> DATASET CONTENT:
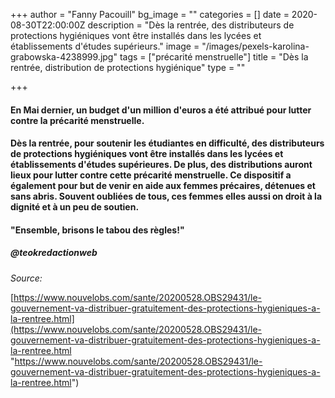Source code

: +++
author = "Fanny Pacouill"
bg_image = ""
categories = []
date = 2020-08-30T22:00:00Z
description = "Dès la rentrée, des distributeurs de protections hygiéniques vont être installés dans les lycées et établissements d'études supérieurs."
image = "/images/pexels-karolina-grabowska-4238999.jpg"
tags = ["précarité menstruelle"]
title = "Dès la rentrée, distribution de protections hygiénique"
type = ""

+++
#### En Mai dernier, un budget d'un million d'euros a été attribué pour lutter contre la précarité menstruelle.

#### Dès la rentrée, pour soutenir les étudiantes en difficulté, des distributeurs de protections hygiéniques vont être installés dans les lycées et établissements d'études supérieures. De plus, des distributions auront lieux pour lutter contre cette précarité menstruelle. Ce dispositif a également pour but de venir en aide aux femmes précaires, détenues et sans abris. Souvent oubliées de tous, ces femmes elles aussi on droit à la dignité et à un peu de soutien.

#### "Ensemble, brisons le tabou des règles!"

##### _@teokredactionweb_

_Source:_

[https://www.nouvelobs.com/sante/20200528.OBS29431/le-gouvernement-va-distribuer-gratuitement-des-protections-hygieniques-a-la-rentree.html](https://www.nouvelobs.com/sante/20200528.OBS29431/le-gouvernement-va-distribuer-gratuitement-des-protections-hygieniques-a-la-rentree.html "https://www.nouvelobs.com/sante/20200528.OBS29431/le-gouvernement-va-distribuer-gratuitement-des-protections-hygieniques-a-la-rentree.html")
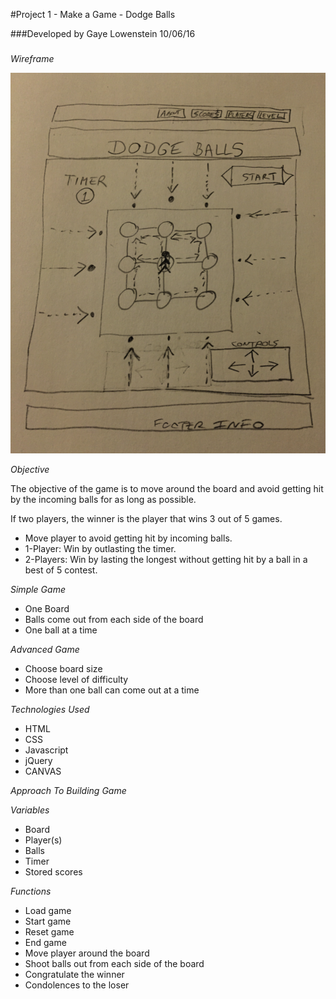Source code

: #Project 1 - Make a Game - Dodge Balls

###Developed by Gaye Lowenstein 10/06/16
###


_Wireframe_  

![](assets/wireframe.png)

_Objective_

The objective of the game is to move around the board and avoid getting hit by the incoming balls for as long as possible.  

If two players, the winner is the player that wins 3 out of 5 games.

* Move player to avoid getting hit by incoming balls.
* 1-Player: Win by outlasting the timer.
* 2-Players: Win by lasting the longest without getting hit by a ball in a best of 5 contest.

_Simple Game_

* One Board
* Balls come out from each side of the board
* One ball at a time

_Advanced Game_

* Choose board size
* Choose level of difficulty
* More than one ball can come out at a time

_Technologies Used_

* HTML
* CSS
* Javascript
* jQuery
* CANVAS

_Approach To Building Game_  

_Variables_

* Board
* Player(s)
* Balls
* Timer
* Stored scores

_Functions_

* Load game
* Start game
* Reset game
* End game
* Move player around the board
* Shoot balls out from each side of the board
* Congratulate the winner
* Condolences to the loser
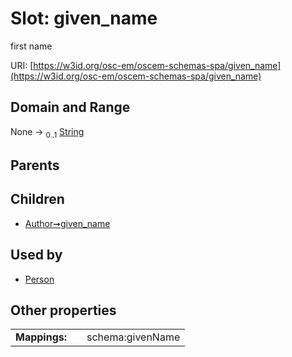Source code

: 
# Slot: given_name

first name

URI: [https://w3id.org/osc-em/oscem-schemas-spa/given_name](https://w3id.org/osc-em/oscem-schemas-spa/given_name)


## Domain and Range

None &#8594;  <sub>0..1</sub> [String](types/String.md)

## Parents


## Children

 *  [Author➞given_name](Author_given_name.md)

## Used by

 * [Person](Person.md)

## Other properties

|  |  |  |
| --- | --- | --- |
| **Mappings:** | | schema:givenName |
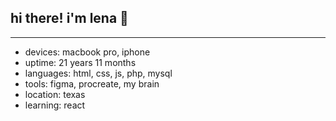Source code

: ## hi there! i'm lena 🐑
-----------
- devices: macbook pro, iphone
- uptime: 21 years 11 months
- languages: html, css, js, php, mysql
- tools: figma, procreate, my brain
- location: texas
- learning: react

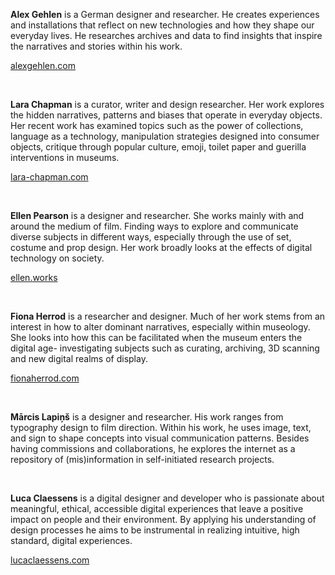 __Alex Gehlen__ is a German designer and researcher. He creates experiences and installations that reflect on new technologies and how they shape our everyday lives. He researches archives and data to find insights that inspire the narratives and stories within his work. 

[alexgehlen.com](https://www.alexgehlen.com)

<br>

__Lara Chapman__ is a curator, writer and design researcher. Her work explores the hidden narratives, patterns and biases that operate in everyday objects. Her recent work has examined topics such as the power of collections, language as a technology, manipulation strategies designed into consumer objects, critique through popular culture, emoji, toilet paper and guerilla interventions in museums.

[lara-chapman.com](https://www.lara-chapman.com)

<br>

__Ellen Pearson__ is a designer and researcher. She works mainly with and around the medium of film. Finding ways to explore and communicate diverse subjects in different ways, especially through the use of set, costume and prop design.  Her work broadly looks at the effects of digital technology on society.

[ellen.works](https://www.ellen.works)

<br>

__Fiona Herrod__ is a researcher and designer. Much of her work stems from an interest in how to alter dominant narratives, especially within museology. She looks into how this can be facilitated when the museum enters the digital age- investigating subjects such as curating, archiving, 3D scanning and new digital realms of display.  

[fionaherrod.com](http://www.fionaherrod.com)

<br>

__Mārcis Lapiņš__ is a designer and researcher. His work ranges from typography design to film direction. Within his work, he uses image, text, and sign to shape concepts into visual communication patterns. Besides having commissions and collaborations, he explores the internet as a repository of (mis)information in self-initiated research projects.

<br>

__Luca Claessens__ is a digital designer and developer who is passionate about meaningful, ethical, accessible digital experiences that leave a positive impact on people and their environment. By applying his understanding of design processes he aims to be instrumental in realizing intuitive, high standard, digital experiences.

[lucaclaessens.com](https://lucaclaessens.com/)
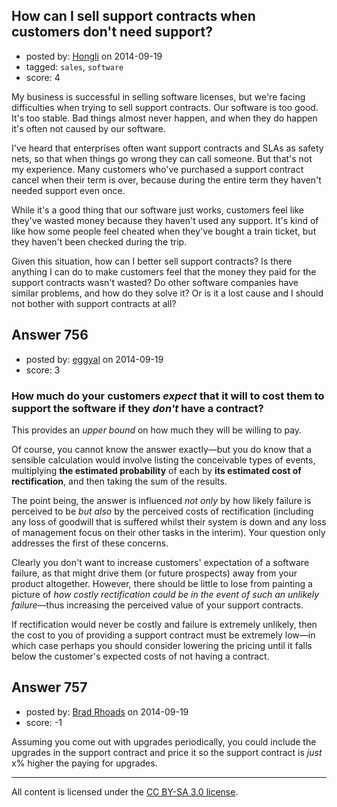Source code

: ## How can I sell support contracts when customers don't need support?

- posted by: [Hongli](https://stackexchange.com/users/10909/hongli) on 2014-09-19
- tagged: `sales`, `software`
- score: 4

<p>My business is successful in selling software licenses, but we're facing difficulties when trying to sell support contracts. Our software is too good. It's too stable. Bad things almost never happen, and when they do happen it's often not caused by our software.</p>

<p>I've heard that enterprises often want support contracts and SLAs as safety nets, so that when things go wrong they can call someone. But that's not my experience. Many customers who've purchased a support contract cancel when their term is over, because during the entire term they haven't needed support even once.</p>

<p>While it's a good thing that our software just works, customers feel like they've wasted money because they haven't used any support. It's kind of like how some people feel cheated when they've bought a train ticket, but they haven't been checked during the trip.</p>

<p>Given this situation, how can I better sell support contracts? Is there anything I can do to make customers feel that the money they paid for the support contracts wasn't wasted? Do other software companies have similar problems, and how do they solve it? Or is it a lost cause and I should not bother with support contracts at all?</p>



## Answer 756

- posted by: [eggyal](https://stackexchange.com/users/310184/eggyal) on 2014-09-19
- score: 3

<h3>How much do your customers <em>expect</em> that it will to cost them to support the software if they <em>don't</em> have a contract?</h3>

<p>This provides an <em>upper bound</em> on how much they will be willing to pay.</p>

<p>Of course, you cannot know the answer exactly&mdash;but you do know that a sensible calculation would involve listing the conceivable types of events, multiplying <strong>the estimated probability</strong> of each by <strong>its estimated cost of rectification</strong>, and then taking the sum of the results.</p>

<p>The point being, the answer is influenced <em>not only</em> by how likely failure is perceived to be <em>but also</em> by the perceived costs of rectification (including any loss of goodwill that is suffered whilst their system is down and any loss of management focus on their other tasks in the interim).  Your question only addresses the first of these concerns.</p>

<p>Clearly you don't want to increase customers' expectation of a software failure, as that might drive them (or future prospects) away from your product altogether.  However, there should be little to lose from painting a picture of <em>how costly rectification could be in the event of such an unlikely failure</em>&mdash;thus increasing the perceived value of your support contracts.</p>

<p>If rectification would never be costly and failure is extremely unlikely, then the cost to you of providing a support contract must be extremely low&mdash;in which case perhaps you should consider lowering the pricing until it falls below the customer's expected costs of not having a contract.</p>



## Answer 757

- posted by: [Brad Rhoads](https://stackexchange.com/users/42121/brad-rhoads) on 2014-09-19
- score: -1

<p>Assuming you come out with upgrades periodically, you could include the upgrades in the support contract and price it so  the support contract is <em>just</em> x% higher the paying for upgrades.</p>




---

All content is licensed under the [CC BY-SA 3.0 license](https://creativecommons.org/licenses/by-sa/3.0/).
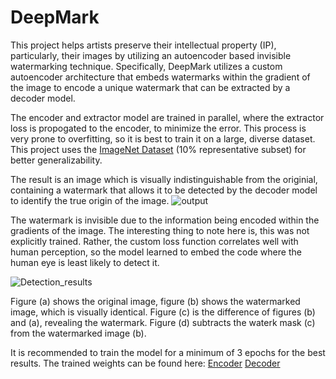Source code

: # DeepMark

This project helps artists preserve their intellectual property (IP), particularly, their images by utilizing an autoencoder based invisible watermarking technique. Specifically, DeepMark utilizes a custom autoencoder architecture that embeds watermarks within the gradient of the image to encode a unique watermark that can be extracted by a decoder model. 

The encoder and extractor model are trained in parallel, where the extractor loss is propogated to the encoder, to minimize the error. This process is very prone to overfitting, so it is best to train it on a large, diverse dataset. This project uses the [ImageNet Dataset](https://www.image-net.org/download.php) (10% representative subset) for better generalizability.

The result is an image which is visually indistinguishable from the originial, containing a watermark that allows it to be detected by the decoder model to identify the true origin of the image. 
![output](https://github.com/user-attachments/assets/5065a26d-6d4e-4d88-979d-472b945f5dbc)

The watermark is invisible due to the information being encoded within the gradients of the image. The interesting thing to note here is, this was not explicitly trained. Rather, the custom loss function correlates well with human perception, so the model learned to embed the code where the human eye is least likely to detect it. 

![Detection_results](https://github.com/user-attachments/assets/b38406c4-f0b8-4977-a1ba-4007fcdf3c90)

Figure (a) shows the original image, figure (b) shows the watermarked image, which is visually identical. Figure (c) is the difference of figures (b) and (a), revealing the watermark. Figure (d) subtracts the waterk mask (c) from the watermarked image (b).

It is recommended to train the model for a minimum of 3 epochs for the best results.
The trained weights can be found here:
[Encoder](https://drive.google.com/file/d/1xPaG9WmsA6QGrwRd9eeOxbG1M95m0sgC/view?usp=drive_link)
[Decoder](https://drive.google.com/file/d/1UDQ50icwkhPI6pMSZg8sQk_wV6o_WkYS/view?usp=drive_link)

> THE TASK:
Please set down exactly the lines from the first line of the data above through the line with "#### En Mai", both included, leaving out the pictures.

> SOLVED EXERCISE:
Source code

: +++
author = "Fanny Pacouill"
bg_image = ""
categories = []
date = 2020-08-30T22:00:00Z
description = "Dès la rentrée, des distributeurs de protections hygiéniques vont être installés dans les lycées et établissements d'études supérieurs."
image = "/images/pexels-karolina-grabowska-4238999.jpg"
tags = ["précarité menstruelle"]
title = "Dès la rentrée, distribution de protections hygiénique"
type = ""

+++
#### En Mai dernier, un budget d'un million d'euros a été attribué pour lutter contre la précarité menstruelle.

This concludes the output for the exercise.